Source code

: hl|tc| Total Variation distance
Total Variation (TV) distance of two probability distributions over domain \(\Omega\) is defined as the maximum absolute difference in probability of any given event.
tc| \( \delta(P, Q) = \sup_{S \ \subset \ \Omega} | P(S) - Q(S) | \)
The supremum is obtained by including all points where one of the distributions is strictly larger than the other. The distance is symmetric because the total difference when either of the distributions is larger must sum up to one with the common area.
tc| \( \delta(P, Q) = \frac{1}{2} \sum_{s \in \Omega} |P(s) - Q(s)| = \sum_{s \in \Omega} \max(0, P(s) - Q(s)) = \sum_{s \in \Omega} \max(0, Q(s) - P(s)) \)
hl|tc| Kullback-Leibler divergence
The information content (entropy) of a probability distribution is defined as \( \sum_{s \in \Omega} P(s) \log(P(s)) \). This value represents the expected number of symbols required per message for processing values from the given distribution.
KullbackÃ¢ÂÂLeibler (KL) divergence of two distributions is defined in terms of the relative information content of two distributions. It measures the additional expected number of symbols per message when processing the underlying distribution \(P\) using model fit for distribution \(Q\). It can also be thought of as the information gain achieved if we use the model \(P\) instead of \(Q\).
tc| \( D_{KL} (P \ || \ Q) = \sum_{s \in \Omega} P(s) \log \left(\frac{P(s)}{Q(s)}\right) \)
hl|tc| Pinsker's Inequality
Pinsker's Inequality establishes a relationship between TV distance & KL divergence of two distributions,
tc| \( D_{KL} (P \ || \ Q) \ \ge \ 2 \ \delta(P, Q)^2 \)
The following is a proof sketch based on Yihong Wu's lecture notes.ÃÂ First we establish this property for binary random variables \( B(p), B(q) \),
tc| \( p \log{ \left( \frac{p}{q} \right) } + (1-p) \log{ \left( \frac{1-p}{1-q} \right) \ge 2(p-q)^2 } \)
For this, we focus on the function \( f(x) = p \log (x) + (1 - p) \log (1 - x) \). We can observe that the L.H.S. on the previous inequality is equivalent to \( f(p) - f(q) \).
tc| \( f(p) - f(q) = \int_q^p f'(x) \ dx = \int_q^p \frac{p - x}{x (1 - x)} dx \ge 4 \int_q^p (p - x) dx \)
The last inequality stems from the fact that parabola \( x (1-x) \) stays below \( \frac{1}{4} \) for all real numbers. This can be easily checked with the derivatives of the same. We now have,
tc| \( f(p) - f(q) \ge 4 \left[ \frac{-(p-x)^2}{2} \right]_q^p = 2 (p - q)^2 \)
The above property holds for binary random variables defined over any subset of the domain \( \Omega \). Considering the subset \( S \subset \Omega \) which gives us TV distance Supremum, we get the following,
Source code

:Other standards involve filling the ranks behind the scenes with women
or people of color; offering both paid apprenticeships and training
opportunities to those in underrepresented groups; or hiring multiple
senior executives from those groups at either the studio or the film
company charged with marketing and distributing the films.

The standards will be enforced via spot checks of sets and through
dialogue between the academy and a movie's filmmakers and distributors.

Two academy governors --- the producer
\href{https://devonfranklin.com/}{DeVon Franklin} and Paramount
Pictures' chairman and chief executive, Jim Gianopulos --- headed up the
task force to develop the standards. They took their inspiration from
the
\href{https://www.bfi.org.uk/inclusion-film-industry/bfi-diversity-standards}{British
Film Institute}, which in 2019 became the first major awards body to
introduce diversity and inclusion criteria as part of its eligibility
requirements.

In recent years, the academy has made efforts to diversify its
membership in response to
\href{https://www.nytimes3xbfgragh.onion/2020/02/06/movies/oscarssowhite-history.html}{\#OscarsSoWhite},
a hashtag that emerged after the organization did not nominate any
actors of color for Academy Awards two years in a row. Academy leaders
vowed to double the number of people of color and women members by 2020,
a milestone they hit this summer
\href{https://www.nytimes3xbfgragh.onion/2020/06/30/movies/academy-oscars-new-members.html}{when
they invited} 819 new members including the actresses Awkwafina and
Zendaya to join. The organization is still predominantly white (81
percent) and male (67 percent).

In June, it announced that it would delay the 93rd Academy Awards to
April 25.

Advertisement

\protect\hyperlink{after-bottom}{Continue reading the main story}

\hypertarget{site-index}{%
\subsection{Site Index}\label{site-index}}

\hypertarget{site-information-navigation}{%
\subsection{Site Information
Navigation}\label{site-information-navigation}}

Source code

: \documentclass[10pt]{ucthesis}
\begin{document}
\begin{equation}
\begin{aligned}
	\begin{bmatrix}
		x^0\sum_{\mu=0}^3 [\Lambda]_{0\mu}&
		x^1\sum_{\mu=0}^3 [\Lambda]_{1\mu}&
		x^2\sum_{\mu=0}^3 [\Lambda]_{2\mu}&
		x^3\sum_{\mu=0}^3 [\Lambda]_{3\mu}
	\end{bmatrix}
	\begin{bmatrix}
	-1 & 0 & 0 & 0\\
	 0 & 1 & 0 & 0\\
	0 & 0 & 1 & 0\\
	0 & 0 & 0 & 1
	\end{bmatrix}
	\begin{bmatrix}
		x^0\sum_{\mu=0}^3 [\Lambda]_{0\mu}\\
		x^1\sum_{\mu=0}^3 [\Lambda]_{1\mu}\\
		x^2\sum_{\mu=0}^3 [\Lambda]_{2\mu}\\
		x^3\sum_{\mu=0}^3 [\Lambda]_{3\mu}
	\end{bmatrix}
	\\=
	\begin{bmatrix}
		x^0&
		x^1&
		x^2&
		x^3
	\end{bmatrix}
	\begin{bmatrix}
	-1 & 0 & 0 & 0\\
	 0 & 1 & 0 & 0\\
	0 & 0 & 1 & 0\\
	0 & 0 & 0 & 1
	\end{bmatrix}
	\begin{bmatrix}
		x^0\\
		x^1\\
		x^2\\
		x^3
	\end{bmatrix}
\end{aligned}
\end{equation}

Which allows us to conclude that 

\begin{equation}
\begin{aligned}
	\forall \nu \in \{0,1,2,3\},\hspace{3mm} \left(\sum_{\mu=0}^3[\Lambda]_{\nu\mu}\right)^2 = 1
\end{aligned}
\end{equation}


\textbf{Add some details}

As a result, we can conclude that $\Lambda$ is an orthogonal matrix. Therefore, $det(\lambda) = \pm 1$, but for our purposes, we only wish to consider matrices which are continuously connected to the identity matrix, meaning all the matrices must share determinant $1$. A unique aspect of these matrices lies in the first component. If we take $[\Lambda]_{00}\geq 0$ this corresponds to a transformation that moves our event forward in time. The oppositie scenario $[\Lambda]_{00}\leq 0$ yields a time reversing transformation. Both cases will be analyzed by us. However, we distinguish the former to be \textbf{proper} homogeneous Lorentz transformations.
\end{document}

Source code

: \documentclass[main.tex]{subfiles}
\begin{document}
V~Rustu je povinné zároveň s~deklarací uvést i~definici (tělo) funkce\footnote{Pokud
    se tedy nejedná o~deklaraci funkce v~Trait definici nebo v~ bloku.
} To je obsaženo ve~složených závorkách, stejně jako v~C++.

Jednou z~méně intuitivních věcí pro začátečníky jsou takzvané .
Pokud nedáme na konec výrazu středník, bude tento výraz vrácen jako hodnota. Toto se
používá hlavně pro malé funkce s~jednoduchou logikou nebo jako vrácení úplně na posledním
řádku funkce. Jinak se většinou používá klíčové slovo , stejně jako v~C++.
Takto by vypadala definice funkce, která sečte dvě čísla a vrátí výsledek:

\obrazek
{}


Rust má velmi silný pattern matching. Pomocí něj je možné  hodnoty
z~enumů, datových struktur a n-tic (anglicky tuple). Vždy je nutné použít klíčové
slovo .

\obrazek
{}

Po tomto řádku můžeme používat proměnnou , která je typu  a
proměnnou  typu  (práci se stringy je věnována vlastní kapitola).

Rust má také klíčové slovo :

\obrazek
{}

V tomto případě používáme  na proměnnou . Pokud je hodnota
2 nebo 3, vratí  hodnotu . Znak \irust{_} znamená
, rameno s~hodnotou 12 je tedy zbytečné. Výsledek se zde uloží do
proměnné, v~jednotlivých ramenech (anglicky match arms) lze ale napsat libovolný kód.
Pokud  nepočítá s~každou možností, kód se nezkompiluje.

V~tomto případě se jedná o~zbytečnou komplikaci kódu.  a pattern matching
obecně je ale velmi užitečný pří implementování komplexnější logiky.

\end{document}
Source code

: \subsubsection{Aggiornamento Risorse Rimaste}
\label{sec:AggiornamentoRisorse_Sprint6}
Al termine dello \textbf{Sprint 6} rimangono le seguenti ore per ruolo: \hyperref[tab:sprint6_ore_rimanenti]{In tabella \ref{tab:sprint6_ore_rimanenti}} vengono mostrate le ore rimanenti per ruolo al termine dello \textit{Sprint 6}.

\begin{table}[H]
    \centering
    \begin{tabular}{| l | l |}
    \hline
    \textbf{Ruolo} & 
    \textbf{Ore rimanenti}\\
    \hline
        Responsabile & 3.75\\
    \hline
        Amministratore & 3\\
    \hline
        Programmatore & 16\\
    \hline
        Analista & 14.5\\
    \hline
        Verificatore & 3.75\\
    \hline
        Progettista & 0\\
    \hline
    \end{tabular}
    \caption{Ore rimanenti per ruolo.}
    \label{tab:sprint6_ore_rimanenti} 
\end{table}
────
:: Description of the task ::
How many lines of these records include the word "anglicky"? Only the number should be written.

:: Exercise response ::
2